À cela, il faut ajouter que l’abandon progressif des hydrocarbures, aussi bien comme source d’énergie que comme intrant industriel, condition indispensable à la décarbonation, compliquera la commercialisation d’un grand nombre de biens de consommation incluant du pétrole dans leur fabrication, et la liste est longue… Cela va des vêtements aux produits de beauté, du dentifrice aux adhésifs, et des verres de lunettes aux appareils électroménagers.
En réalité, le tournant vers la seconde main que l’on observe actuellement, avec une importante montée en puissance du réusage chez de nombreuses enseignes, n’a pas uniquement une vocation écologique mais doit permettre aussi, tout comme le principe de durabilité, de garantir la pérennité du commerce dans un monde ou le produit neuf sera devenu rare, pour ne pas dire l’exception. C’est ce qui fait que demain, la principale activité des détaillants pourrait être de vendre des services. A mesure que l’offre en nouveautés diminuera, le retail devra réorienter une grande partie de ses propositions vers la réparation, l’entretien, le conseil et la maintenance.

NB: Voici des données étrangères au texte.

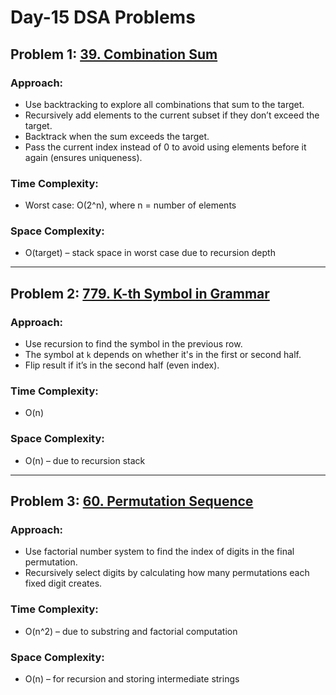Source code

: # Day-15 DSA Problems

## Problem 1: [39. Combination Sum](https://leetcode.com/problems/combination-sum/)
### Approach:
- Use backtracking to explore all combinations that sum to the target.
- Recursively add elements to the current subset if they don’t exceed the target.
- Backtrack when the sum exceeds the target.
- Pass the current index instead of 0 to avoid using elements before it again (ensures uniqueness).
  
### Time Complexity:
- Worst case: O(2^n), where n = number of elements

### Space Complexity:
- O(target) – stack space in worst case due to recursion depth

---

## Problem 2: [779. K-th Symbol in Grammar](https://leetcode.com/problems/k-th-symbol-in-grammar/)
### Approach:
- Use recursion to find the symbol in the previous row.
- The symbol at `k` depends on whether it's in the first or second half.
- Flip result if it’s in the second half (even index).

### Time Complexity:
- O(n)

### Space Complexity:
- O(n) – due to recursion stack

---

## Problem 3: [60. Permutation Sequence](https://leetcode.com/problems/permutation-sequence/)
### Approach:
- Use factorial number system to find the index of digits in the final permutation.
- Recursively select digits by calculating how many permutations each fixed digit creates.

### Time Complexity:
- O(n^2) – due to substring and factorial computation

### Space Complexity:
- O(n) – for recursion and storing intermediate strings

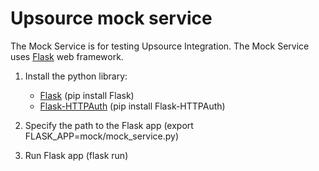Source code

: # Upsource mock service

The Mock Service is for testing Upsource Integration. The Mock Service uses [Flask](https://flask.palletsprojects.com/en/1.1.x/) web framework.

1. Install the python library:
   - [Flask](https://flask.palletsprojects.com/en/1.1.x/) (pip install Flask)
   - [Flask-HTTPAuth](https://flask-httpauth.readthedocs.io/en/latest/) (pip install Flask-HTTPAuth)

2. Specify the path to the Flask app (export FLASK_APP=mock/mock_service.py)

3. Run Flask app (flask run)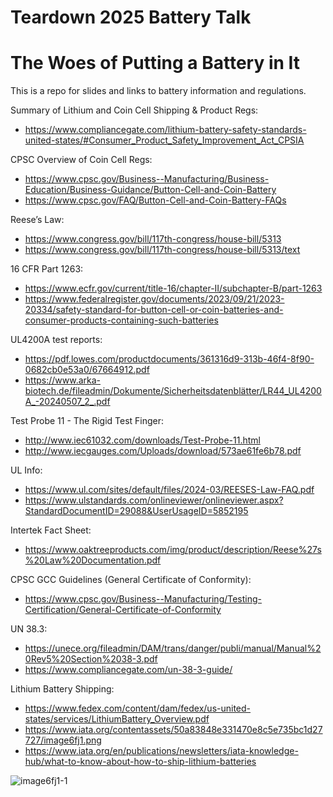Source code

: # Teardown 2025 Battery Talk
# The Woes of Putting a Battery in It

This is a repo for slides and links to battery information and regulations.

Summary of Lithium and Coin Cell Shipping & Product Regs:
* https://www.compliancegate.com/lithium-battery-safety-standards-united-states/#Consumer_Product_Safety_Improvement_Act_CPSIA

CPSC Overview of Coin Cell Regs:
* https://www.cpsc.gov/Business--Manufacturing/Business-Education/Business-Guidance/Button-Cell-and-Coin-Battery
* https://www.cpsc.gov/FAQ/Button-Cell-and-Coin-Battery-FAQs 
 
Reese’s Law:
* https://www.congress.gov/bill/117th-congress/house-bill/5313
* https://www.congress.gov/bill/117th-congress/house-bill/5313/text

16 CFR Part 1263:
* https://www.ecfr.gov/current/title-16/chapter-II/subchapter-B/part-1263 
* https://www.federalregister.gov/documents/2023/09/21/2023-20334/safety-standard-for-button-cell-or-coin-batteries-and-consumer-products-containing-such-batteries 

UL4200A test reports:
* https://pdf.lowes.com/productdocuments/361316d9-313b-46f4-8f90-0682cb0e53a0/67664912.pdf
* https://www.arka-biotech.de/fileadmin/Dokumente/Sicherheitsdatenblätter/LR44_UL4200A_-20240507_2_.pdf

Test Probe 11 - The Rigid Test Finger:
* http://www.iec61032.com/downloads/Test-Probe-11.html
* http://www.iecgauges.com/Uploads/download/573ae61fe6b78.pdf

UL Info:
* https://www.ul.com/sites/default/files/2024-03/REESES-Law-FAQ.pdf
* https://www.ulstandards.com/onlineviewer/onlineviewer.aspx?StandardDocumentID=29088&UserUsageID=5852195

Intertek Fact Sheet:
* https://www.oaktreeproducts.com/img/product/description/Reese%27s%20Law%20Documentation.pdf

CPSC GCC Guidelines (General Certificate of Conformity):
* https://www.cpsc.gov/Business--Manufacturing/Testing-Certification/General-Certificate-of-Conformity

UN 38.3:
* https://unece.org/fileadmin/DAM/trans/danger/publi/manual/Manual%20Rev5%20Section%2038-3.pdf
* https://www.compliancegate.com/un-38-3-guide/

Lithium Battery Shipping:
* https://www.fedex.com/content/dam/fedex/us-united-states/services/LithiumBattery_Overview.pdf
* https://www.iata.org/contentassets/50a83848e331470e8c5e735bc1d27727/image6fj1.png
* https://www.iata.org/en/publications/newsletters/iata-knowledge-hub/what-to-know-about-how-to-ship-lithium-batteries

![image6fj1-1](https://github.com/user-attachments/assets/d6ccc82e-58bb-4d7c-abf3-36e0a7667fb1)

En 2050, dans un monde qui sera devenu climatiquement instable, le retail aura repensé son organisation et fait évoluer son fonctionnement, sans véritablement avoir le choix de faire autrement. C’est dès à présent que les acteurs du secteur doivent opérer les transformations qui s’imposent, car si les différents bouleversements à venir sont connus, les différentes solutions à mettre en œuvre le sont aussi.